## [Assignment]
Transcribe the records below in their entirety, and leave out each image.

>>

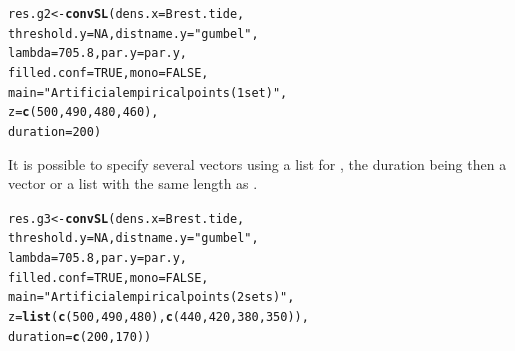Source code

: \documentclass[11pt,a4paper]{report}\usepackage[]{graphicx}\usepackage[]{color}
\makeatletter
\newcommand{\hlnum}[1]{\textcolor[rgb]{0.686,0.059,0.569}{#1}}%
\newcommand{\hlstr}[1]{\textcolor[rgb]{0.192,0.494,0.8}{#1}}%
\newcommand{\hlstd}[1]{\textcolor[rgb]{0.345,0.345,0.345}{#1}}%
\newcommand{\hlkwb}[1]{\textcolor[rgb]{0.69,0.353,0.396}{#1}}%
\newcommand{\hlkwc}[1]{\textcolor[rgb]{0.333,0.667,0.333}{#1}}%
\newcommand{\hlkwd}[1]{\textcolor[rgb]{0.737,0.353,0.396}{\textbf{#1}}}%
\newenvironment{kframe}{%
 \def\at@end@of@kframe{}%
 \ifinner\ifhmode%
  \def\at@end@of@kframe{\end{minipage}}%
  \begin{minipage}{\columnwidth}%
 \fi\fi%
 \def\FrameCommand##1{\hskip\@totalleftmargin \hskip-\fboxsep
 \colorbox{shadecolor}{##1}\hskip-\fboxsep
     \hskip-\linewidth \hskip-\@totalleftmargin \hskip\columnwidth}%
 \MakeFramed {\advance\hsize-\width
   \@totalleftmargin\z@ \linewidth\hsize
   \@setminipage}}%
 {\par\unskip\endMakeFramed%
 \at@end@of@kframe}
\newenvironment{knitrout}{}{} %
\makeatother
\begin{document}
\begin{knitrout}
\color{fgcolor}\begin{kframe}
\begin{alltt}
\hlstd{res.g2} \hlkwb{<-} \hlkwd{convSL}\hlstd{(}\hlkwc{dens.x} \hlstd{= Brest.tide,}
                 \hlkwc{threshold.y} \hlstd{=} \hlnum{NA}\hlstd{,} \hlkwc{distname.y} \hlstd{=} \hlstr{"gumbel"}\hlstd{,}
                 \hlkwc{lambda} \hlstd{=} \hlnum{705.8}\hlstd{,} \hlkwc{par.y} \hlstd{= par.y,}
                 \hlkwc{filled.conf} \hlstd{=} \hlnum{TRUE}\hlstd{,} \hlkwc{mono} \hlstd{=} \hlnum{FALSE}\hlstd{,}
                 \hlkwc{main} \hlstd{=} \hlstr{"Artificial empirical points (1 set)"}\hlstd{,}
                 \hlkwc{z} \hlstd{=} \hlkwd{c}\hlstd{(}\hlnum{500}\hlstd{,} \hlnum{490}\hlstd{,} \hlnum{480}\hlstd{,} \hlnum{460}\hlstd{),}
                 \hlkwc{duration} \hlstd{=} \hlnum{200}\hlstd{)}
\end{alltt}
\end{kframe}
\end{knitrout}

\noindent
It is possible to specify several vectors using a list for \verb@z@,
the duration being then a vector or a list with the same length as
\verb@z@. 

\begin{knitrout}
\color{fgcolor}\begin{kframe}
\begin{alltt}
\hlstd{res.g3} \hlkwb{<-} \hlkwd{convSL}\hlstd{(}\hlkwc{dens.x} \hlstd{= Brest.tide,}
                 \hlkwc{threshold.y} \hlstd{=} \hlnum{NA}\hlstd{,} \hlkwc{distname.y} \hlstd{=} \hlstr{"gumbel"}\hlstd{,}
                 \hlkwc{lambda} \hlstd{=} \hlnum{705.8}\hlstd{,} \hlkwc{par.y} \hlstd{= par.y,}
                 \hlkwc{filled.conf} \hlstd{=} \hlnum{TRUE}\hlstd{,} \hlkwc{mono} \hlstd{=} \hlnum{FALSE}\hlstd{,}
                 \hlkwc{main} \hlstd{=} \hlstr{"Artificial empirical points (2 sets)"}\hlstd{,}
                 \hlkwc{z} \hlstd{=} \hlkwd{list}\hlstd{(}\hlkwd{c}\hlstd{(}\hlnum{500}\hlstd{,} \hlnum{490}\hlstd{,} \hlnum{480}\hlstd{),} \hlkwd{c}\hlstd{(}\hlnum{440}\hlstd{,} \hlnum{420}\hlstd{,} \hlnum{380}\hlstd{,} \hlnum{350}\hlstd{)),}
                 \hlkwc{duration} \hlstd{=} \hlkwd{c}\hlstd{(}\hlnum{200}\hlstd{,} \hlnum{170}\hlstd{))}
\end{alltt}
\end{kframe}
\end{knitrout}
\end{document}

<<

## [Exercise result]
Source code

: \documentclass[11pt,a4paper]{report}\usepackage[]{graphicx}\usepackage[]{color}
\makeatletter
\newcommand{\hlnum}[1]{\textcolor[rgb]{0.686,0.059,0.569}{#1}}%
\newcommand{\hlstr}[1]{\textcolor[rgb]{0.192,0.494,0.8}{#1}}%
\newcommand{\hlstd}[1]{\textcolor[rgb]{0.345,0.345,0.345}{#1}}%
\newcommand{\hlkwb}[1]{\textcolor[rgb]{0.69,0.353,0.396}{#1}}%
\newcommand{\hlkwc}[1]{\textcolor[rgb]{0.333,0.667,0.333}{#1}}%
\newcommand{\hlkwd}[1]{\textcolor[rgb]{0.737,0.353,0.396}{\textbf{#1}}}%
\newenvironment{kframe}{%
 \def\at@end@of@kframe{}%
 \ifinner\ifhmode%
  \def\at@end@of@kframe{\end{minipage}}%
  \begin{minipage}{\columnwidth}%
 \fi\fi%
 \def\FrameCommand##1{\hskip\@totalleftmargin \hskip-\fboxsep
 \colorbox{shadecolor}{##1}\hskip-\fboxsep
     \hskip-\linewidth \hskip-\@totalleftmargin \hskip\columnwidth}%
 \MakeFramed {\advance\hsize-\width
   \@totalleftmargin\z@ \linewidth\hsize
   \@setminipage}}%
 {\par\unskip\endMakeFramed%
 \at@end@of@kframe}
\newenvironment{knitrout}{}{} %
\makeatother
\begin{document}
\begin{knitrout}
\color{fgcolor}\begin{kframe}
\begin{alltt}
\hlstd{res.g2} \hlkwb{<-} \hlkwd{convSL}\hlstd{(}\hlkwc{dens.x} \hlstd{= Brest.tide,}
                 \hlkwc{threshold.y} \hlstd{=} \hlnum{NA}\hlstd{,} \hlkwc{distname.y} \hlstd{=} \hlstr{"gumbel"}\hlstd{,}
                 \hlkwc{lambda} \hlstd{=} \hlnum{705.8}\hlstd{,} \hlkwc{par.y} \hlstd{= par.y,}
                 \hlkwc{filled.conf} \hlstd{=} \hlnum{TRUE}\hlstd{,} \hlkwc{mono} \hlstd{=} \hlnum{FALSE}\hlstd{,}
                 \hlkwc{main} \hlstd{=} \hlstr{"Artificial empirical points (1 set)"}\hlstd{,}
                 \hlkwc{z} \hlstd{=} \hlkwd{c}\hlstd{(}\hlnum{500}\hlstd{,} \hlnum{490}\hlstd{,} \hlnum{480}\hlstd{,} \hlnum{460}\hlstd{),}
                 \hlkwc{duration} \hlstd{=} \hlnum{200}\hlstd{)}
\end{alltt}
\end{kframe}
\end{knitrout}

\noindent
It is possible to specify several vectors using a list for \verb@z@,
the duration being then a vector or a list with the same length as
\verb@z@. 

\begin{knitrout}
\color{fgcolor}\begin{kframe}
\begin{alltt}
\hlstd{res.g3} \hlkwb{<-} \hlkwd{convSL}\hlstd{(}\hlkwc{dens.x} \hlstd{= Brest.tide,}
                 \hlkwc{threshold.y} \hlstd{=} \hlnum{NA}\hlstd{,} \hlkwc{distname.y} \hlstd{=} \hlstr{"gumbel"}\hlstd{,}
                 \hlkwc{lambda} \hlstd{=} \hlnum{705.8}\hlstd{,} \hlkwc{par.y} \hlstd{= par.y,}
                 \hlkwc{filled.conf} \hlstd{=} \hlnum{TRUE}\hlstd{,} \hlkwc{mono} \hlstd{=} \hlnum{FALSE}\hlstd{,}
                 \hlkwc{main} \hlstd{=} \hlstr{"Artificial empirical points (2 sets)"}\hlstd{,}
                 \hlkwc{z} \hlstd{=} \hlkwd{list}\hlstd{(}\hlkwd{c}\hlstd{(}\hlnum{500}\hlstd{,} \hlnum{490}\hlstd{,} \hlnum{480}\hlstd{),} \hlkwd{c}\hlstd{(}\hlnum{440}\hlstd{,} \hlnum{420}\hlstd{,} \hlnum{380}\hlstd{,} \hlnum{350}\hlstd{)),}
                 \hlkwc{duration} \hlstd{=} \hlkwd{c}\hlstd{(}\hlnum{200}\hlstd{,} \hlnum{170}\hlstd{))}
\end{alltt}
\end{kframe}
\end{knitrout}
\end{document}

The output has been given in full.